*Goal of the exercise*: Of the entries below, copy only those lines that contain the word "möchten".

==== Information provided ====

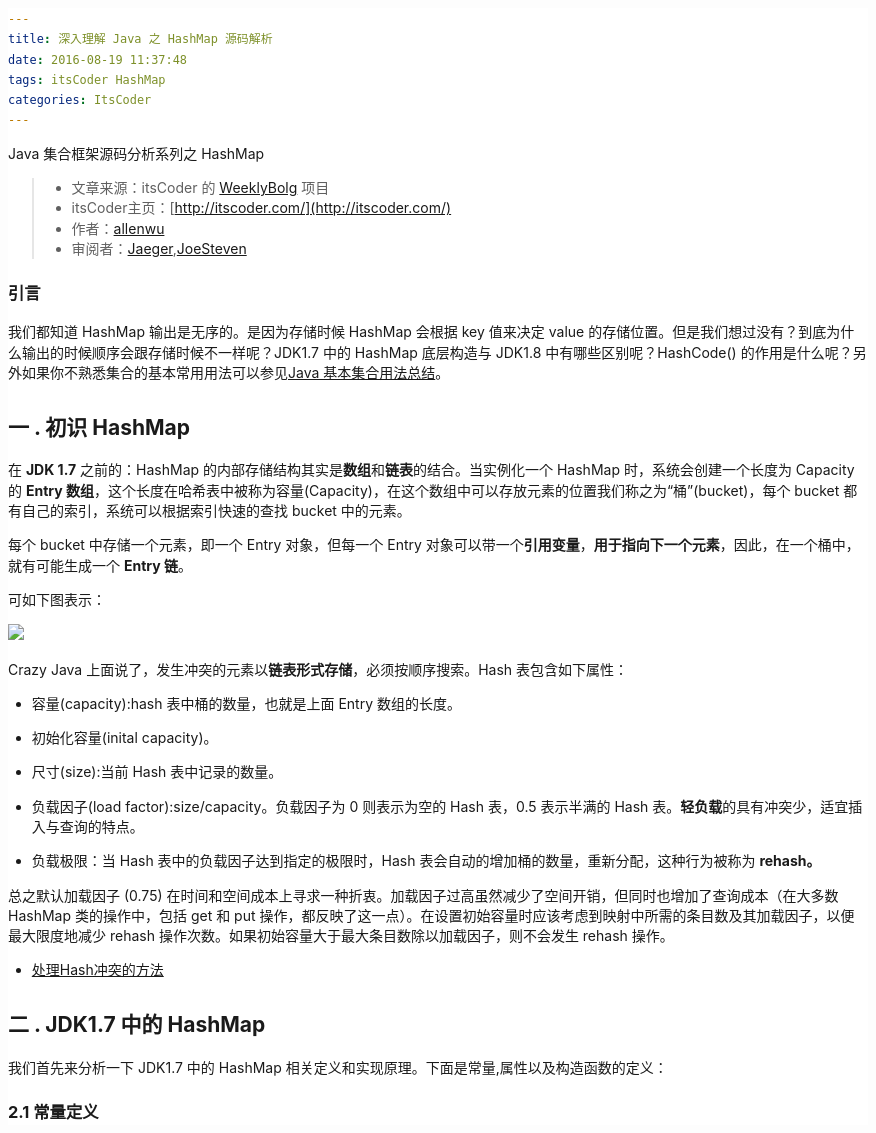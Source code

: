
 ```yaml
---
title: 深入理解 Java 之 HashMap 源码解析
date: 2016-08-19 11:37:48
tags: itsCoder HashMap
categories: ItsCoder
---
```

Java 集合框架源码分析系列之 HashMap



>- 文章来源：itsCoder 的 [WeeklyBolg](https://github.com/itsCoder/weeklyblog) 项目
>- itsCoder主页：[http://itscoder.com/](http://itscoder.com/)
>- 作者：[allenwu](https://wuchangfeng.github.io/)
>- 审阅者：[Jaeger](https://github.com/laobie),[JoeSteven](https://github.com/JoeSteven)

### 引言

我们都知道 HashMap 输出是无序的。是因为存储时候 HashMap 会根据 key 值来决定 value 的存储位置。但是我们想过没有？到底为什么输出的时候顺序会跟存储时候不一样呢？JDK1.7 中的 HashMap 底层构造与 JDK1.8 中有哪些区别呢？HashCode() 的作用是什么呢？另外如果你不熟悉集合的基本常用用法可以参见[Java 基本集合用法总结](https://github.com/wuchangfeng/Blog-Resource/blob/master/Java-se1.md)。
## 一 .  初识 HashMap

在 **JDK 1.7** 之前的：HashMap 的内部存储结构其实是**数组**和**链表**的结合。当实例化一个 HashMap 时，系统会创建一个长度为 Capacity 的 **Entry 数组**，这个长度在哈希表中被称为容量(Capacity)，在这个数组中可以存放元素的位置我们称之为“桶”(bucket)，每个 bucket 都有自己的索引，系统可以根据索引快速的查找 bucket 中的元素。 

每个 bucket 中存储一个元素，即一个 Entry 对象，但每一个 Entry 对象可以带一个**引用变量**，**用于指向下一个元素**，因此，在一个桶中，就有可能生成一个 **Entry 链**。

可如下图表示：

![](http://7xrl8j.com1.z0.glb.clouddn.com/1.8%20hashmap.jpg)


Crazy Java 上面说了，发生冲突的元素以**链表形式存储**，必须按顺序搜索。Hash 表包含如下属性：

* 容量(capacity):hash 表中桶的数量，也就是上面 Entry 数组的长度。
* 初始化容量(inital capacity)。
* 尺寸(size):当前 Hash 表中记录的数量。
* 负载因子(load factor):size/capacity。负载因子为 0 则表示为空的 Hash 表，0.5 表示半满的 Hash 表。**轻负载**的具有冲突少，适宜插入与查询的特点。

* 负载极限：当 Hash 表中的负载因子达到指定的极限时，Hash 表会自动的增加桶的数量，重新分配，这种行为被称为 **rehash。**

总之默认加载因子 (0.75) 在时间和空间成本上寻求一种折衷。加载因子过高虽然减少了空间开销，但同时也增加了查询成本（在大多数 HashMap 类的操作中，包括 get 和 put 操作，都反映了这一点）。在设置初始容量时应该考虑到映射中所需的条目数及其加载因子，以便最大限度地减少 rehash 操作次数。如果初始容量大于最大条目数除以加载因子，则不会发生 rehash 操作。 

* [处理Hash冲突的方法](http://carmen-hongpeng.iteye.com/blog/1706415)

## 二 . JDK1.7 中的 HashMap

我们首先来分析一下 JDK1.7 中的 HashMap 相关定义和实现原理。下面是常量,属性以及构造函数的定义：

### 2.1 常量定义
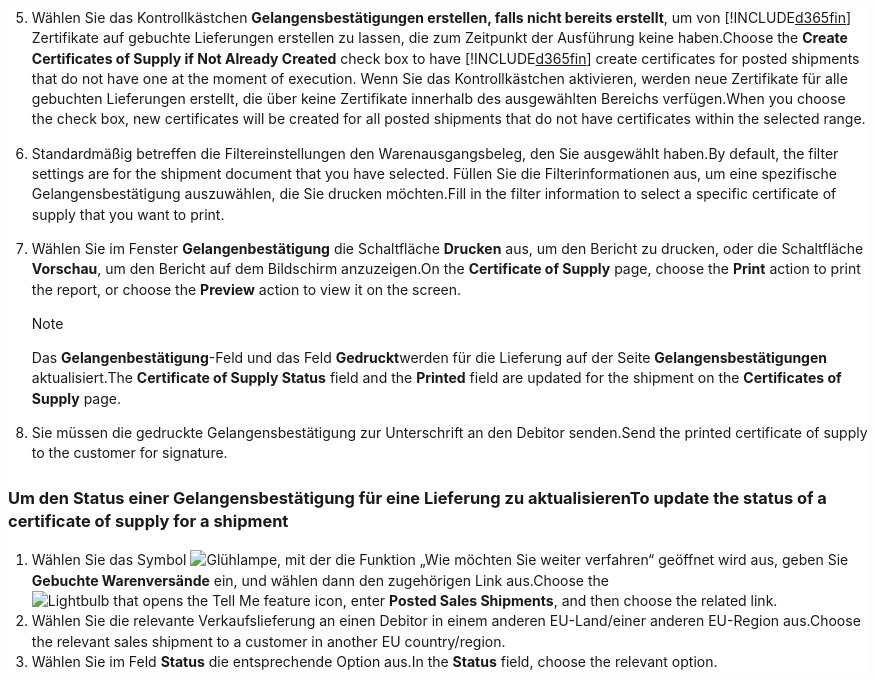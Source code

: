 5. <span data-ttu-id="6a2ff-235">Wählen Sie das Kontrollkästchen **Gelangensbestätigungen erstellen, falls nicht bereits erstellt**, um von [!INCLUDE[d365fin](includes/d365fin_md.md)] Zertifikate auf gebuchte Lieferungen erstellen zu lassen, die zum Zeitpunkt der Ausführung keine haben.</span><span class="sxs-lookup"><span data-stu-id="6a2ff-235">Choose the **Create Certificates of Supply if Not Already Created** check box to have [!INCLUDE[d365fin](includes/d365fin_md.md)] create certificates for posted shipments that do not have one at the moment of execution.</span></span> <span data-ttu-id="6a2ff-236">Wenn Sie das Kontrollkästchen aktivieren, werden neue Zertifikate für alle gebuchten Lieferungen erstellt, die über keine Zertifikate innerhalb des ausgewählten Bereichs verfügen.</span><span class="sxs-lookup"><span data-stu-id="6a2ff-236">When you choose the check box, new certificates will be created for all posted shipments that do not have certificates within the selected range.</span></span>  
6. <span data-ttu-id="6a2ff-237">Standardmäßig betreffen die Filtereinstellungen den Warenausgangsbeleg, den Sie ausgewählt haben.</span><span class="sxs-lookup"><span data-stu-id="6a2ff-237">By default, the filter settings are for the shipment document that you have selected.</span></span> <span data-ttu-id="6a2ff-238">Füllen Sie die Filterinformationen aus, um eine spezifische Gelangensbestätigung auszuwählen, die Sie drucken möchten.</span><span class="sxs-lookup"><span data-stu-id="6a2ff-238">Fill in the filter information to select a specific certificate of supply that you want to print.</span></span>  
7. <span data-ttu-id="6a2ff-239">Wählen Sie im Fenster **Gelangenbestätigung** die Schaltfläche **Drucken** aus, um den Bericht zu drucken, oder die Schaltfläche **Vorschau**, um den Bericht auf dem Bildschirm anzuzeigen.</span><span class="sxs-lookup"><span data-stu-id="6a2ff-239">On the **Certificate of Supply** page, choose the **Print** action to print the report, or choose the **Preview** action to view it on the screen.</span></span>  

    > [!Note]  
    > <span data-ttu-id="6a2ff-240">Das **Gelangenbestätigung**-Feld und das Feld **Gedruckt**werden für die Lieferung auf der Seite **Gelangensbestätigungen** aktualisiert.</span><span class="sxs-lookup"><span data-stu-id="6a2ff-240">The **Certificate of Supply Status** field and the **Printed** field are updated for the shipment on the **Certificates of Supply** page.</span></span>  

8. <span data-ttu-id="6a2ff-241">Sie müssen die gedruckte Gelangensbestätigung zur Unterschrift an den Debitor senden.</span><span class="sxs-lookup"><span data-stu-id="6a2ff-241">Send the printed certificate of supply to the customer for signature.</span></span>  

### <a name="to-update-the-status-of-a-certificate-of-supply-for-a-shipment"></a><span data-ttu-id="6a2ff-242">Um den Status einer Gelangensbestätigung für eine Lieferung zu aktualisieren</span><span class="sxs-lookup"><span data-stu-id="6a2ff-242">To update the status of a certificate of supply for a shipment</span></span>  
1. <span data-ttu-id="6a2ff-243">Wählen Sie das Symbol ![Glühlampe, mit der die Funktion „Wie möchten Sie weiter verfahren“ geöffnet wird](media/ui-search/search_small.png "Wie möchten Sie weiter verfahren?") aus, geben Sie **Gebuchte Warenversände** ein, und wählen dann den zugehörigen Link aus.</span><span class="sxs-lookup"><span data-stu-id="6a2ff-243">Choose the ![Lightbulb that opens the Tell Me feature](media/ui-search/search_small.png "Tell me what you want to do") icon, enter **Posted Sales Shipments**, and then choose the related link.</span></span>  
2. <span data-ttu-id="6a2ff-244">Wählen Sie die relevante Verkaufslieferung an einen Debitor in einem anderen EU-Land/einer anderen EU-Region aus.</span><span class="sxs-lookup"><span data-stu-id="6a2ff-244">Choose the relevant sales shipment to a customer in another EU country/region.</span></span>  
3. <span data-ttu-id="6a2ff-245">Wählen Sie im Feld **Status** die entsprechende Option aus.</span><span class="sxs-lookup"><span data-stu-id="6a2ff-245">In the **Status** field, choose the relevant option.</span></span>  
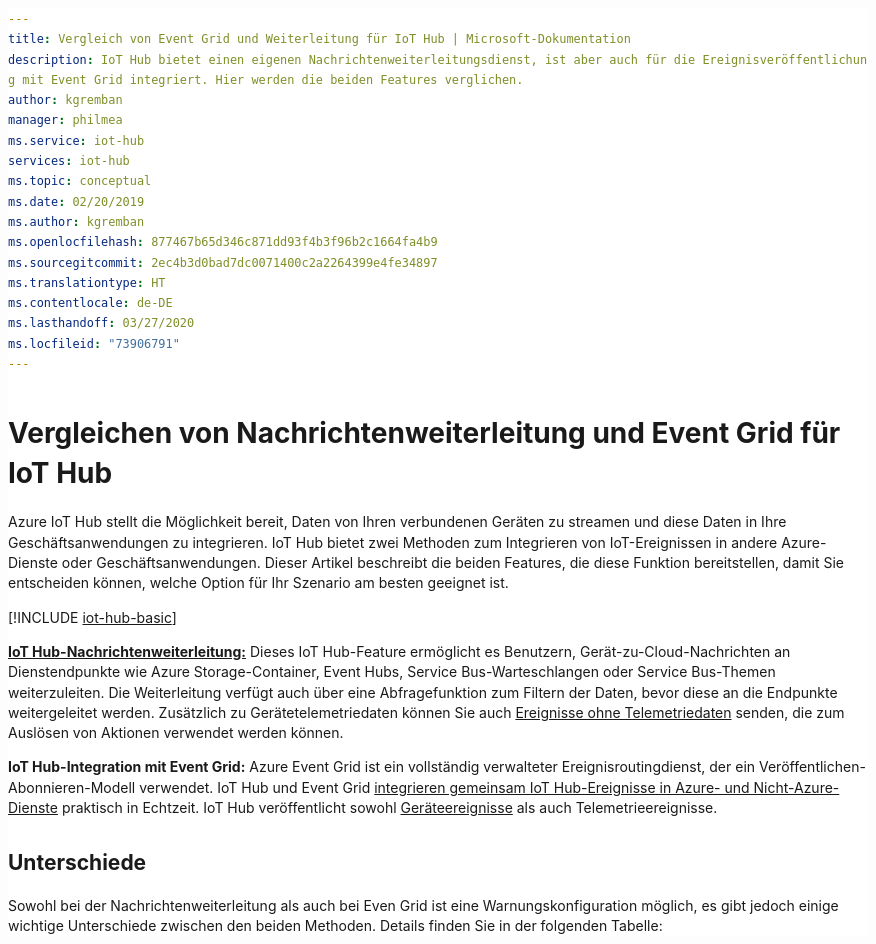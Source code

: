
 ```yaml
---
title: Vergleich von Event Grid und Weiterleitung für IoT Hub | Microsoft-Dokumentation
description: IoT Hub bietet einen eigenen Nachrichtenweiterleitungsdienst, ist aber auch für die Ereignisveröffentlichung mit Event Grid integriert. Hier werden die beiden Features verglichen.
author: kgremban
manager: philmea
ms.service: iot-hub
services: iot-hub
ms.topic: conceptual
ms.date: 02/20/2019
ms.author: kgremban
ms.openlocfilehash: 877467b65d346c871dd93f4b3f96b2c1664fa4b9
ms.sourcegitcommit: 2ec4b3d0bad7dc0071400c2a2264399e4fe34897
ms.translationtype: HT
ms.contentlocale: de-DE
ms.lasthandoff: 03/27/2020
ms.locfileid: "73906791"
---
```

# <a name="compare-message-routing-and-event-grid-for-iot-hub"></a>Vergleichen von Nachrichtenweiterleitung und Event Grid für IoT Hub

Azure IoT Hub stellt die Möglichkeit bereit, Daten von Ihren verbundenen Geräten zu streamen und diese Daten in Ihre Geschäftsanwendungen zu integrieren. IoT Hub bietet zwei Methoden zum Integrieren von IoT-Ereignissen in andere Azure-Dienste oder Geschäftsanwendungen. Dieser Artikel beschreibt die beiden Features, die diese Funktion bereitstellen, damit Sie entscheiden können, welche Option für Ihr Szenario am besten geeignet ist.

[!INCLUDE [iot-hub-basic](../../includes/iot-hub-basic-partial.md)]

**[IoT Hub-Nachrichtenweiterleitung:](iot-hub-devguide-messages-d2c.md)** Dieses IoT Hub-Feature ermöglicht es Benutzern, Gerät-zu-Cloud-Nachrichten an Dienstendpunkte wie Azure Storage-Container, Event Hubs, Service Bus-Warteschlangen oder Service Bus-Themen weiterzuleiten. Die Weiterleitung verfügt auch über eine Abfragefunktion zum Filtern der Daten, bevor diese an die Endpunkte weitergeleitet werden. Zusätzlich zu Gerätetelemetriedaten können Sie auch [Ereignisse ohne Telemetriedaten](iot-hub-devguide-messages-d2c.md#non-telemetry-events) senden, die zum Auslösen von Aktionen verwendet werden können. 

**IoT Hub-Integration mit Event Grid:** Azure Event Grid ist ein vollständig verwalteter Ereignisroutingdienst, der ein Veröffentlichen-Abonnieren-Modell verwendet. IoT Hub und Event Grid [integrieren gemeinsam IoT Hub-Ereignisse in Azure- und Nicht-Azure-Dienste](iot-hub-event-grid.md) praktisch in Echtzeit. IoT Hub veröffentlicht sowohl [Geräteereignisse](iot-hub-event-grid.md#event-types) als auch Telemetrieereignisse.

## <a name="differences"></a>Unterschiede

Sowohl bei der Nachrichtenweiterleitung als auch bei Even Grid ist eine Warnungskonfiguration möglich, es gibt jedoch einige wichtige Unterschiede zwischen den beiden Methoden. Details finden Sie in der folgenden Tabelle:

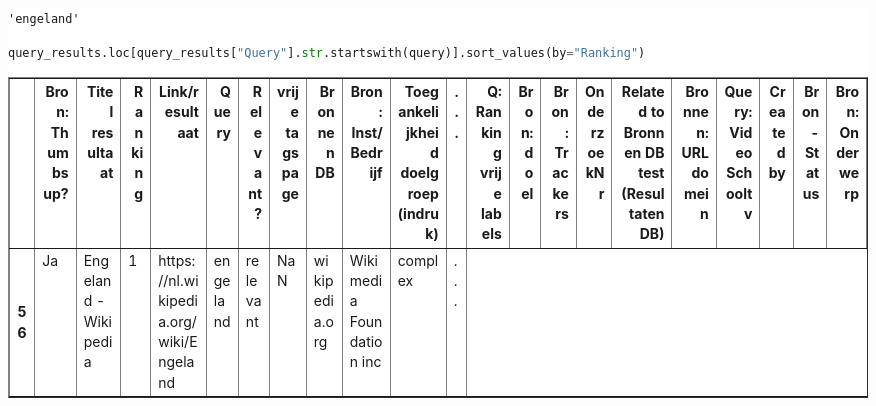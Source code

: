 


    'engeland'




```python
query_results.loc[query_results["Query"].str.startswith(query)].sort_values(by="Ranking")
```




<div>
<style scoped>
    .dataframe tbody tr th:only-of-type {
        vertical-align: middle;
    }

    .dataframe tbody tr th {
        vertical-align: top;
    }

    .dataframe thead th {
        text-align: right;
    }
</style>
<table border="1" class="dataframe">
  <thead>
    <tr style="text-align: right;">
      <th></th>
      <th>Bron: Thumbs up?</th>
      <th>Titel resultaat</th>
      <th>Ranking</th>
      <th>Link/resultaat</th>
      <th>Query</th>
      <th>Relevant?</th>
      <th>vrije tags page</th>
      <th>Bronnen DB</th>
      <th>Bron: Inst/Bedrijf</th>
      <th>Toegankelijkheid doelgroep (indruk)</th>
      <th>...</th>
      <th>Q: Ranking vrije labels</th>
      <th>Bron: doel</th>
      <th>Bron: Trackers</th>
      <th>OnderzoekNr</th>
      <th>Related to Bronnen DB test (Resultaten DB)</th>
      <th>Bronnen: URL domein</th>
      <th>Query: Video Schooltv</th>
      <th>Created by</th>
      <th>Bron-Status</th>
      <th>Bron: Onderwerp</th>
    </tr>
  </thead>
  <tbody>
    <tr>
      <th>56</th>
      <td>Ja</td>
      <td>Engeland - Wikipedia</td>
      <td>1</td>
      <td>https://nl.wikipedia.org/wiki/Engeland</td>
      <td>engeland</td>
      <td>relevant</td>
      <td>NaN</td>
      <td>wikipedia.org</td>
      <td>Wikimedia Foundation inc</td>
      <td>complex</td>
      <td>...</td>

====

*Task solution*:
6. <span data-ttu-id="6a2ff-237">Standardmäßig betreffen die Filtereinstellungen den Warenausgangsbeleg, den Sie ausgewählt haben.</span><span class="sxs-lookup"><span data-stu-id="6a2ff-237">By default, the filter settings are for the shipment document that you have selected.</span></span> <span data-ttu-id="6a2ff-238">Füllen Sie die Filterinformationen aus, um eine spezifische Gelangensbestätigung auszuwählen, die Sie drucken möchten.</span><span class="sxs-lookup"><span data-stu-id="6a2ff-238">Fill in the filter information to select a specific certificate of supply that you want to print.</span></span>  
1. <span data-ttu-id="6a2ff-243">Wählen Sie das Symbol ![Glühlampe, mit der die Funktion „Wie möchten Sie weiter verfahren“ geöffnet wird](media/ui-search/search_small.png "Wie möchten Sie weiter verfahren?") aus, geben Sie **Gebuchte Warenversände** ein, und wählen dann den zugehörigen Link aus.</span><span class="sxs-lookup"><span data-stu-id="6a2ff-243">Choose the ![Lightbulb that opens the Tell Me feature](media/ui-search/search_small.png "Tell me what you want to do") icon, enter **Posted Sales Shipments**, and then choose the related link.</span></span>  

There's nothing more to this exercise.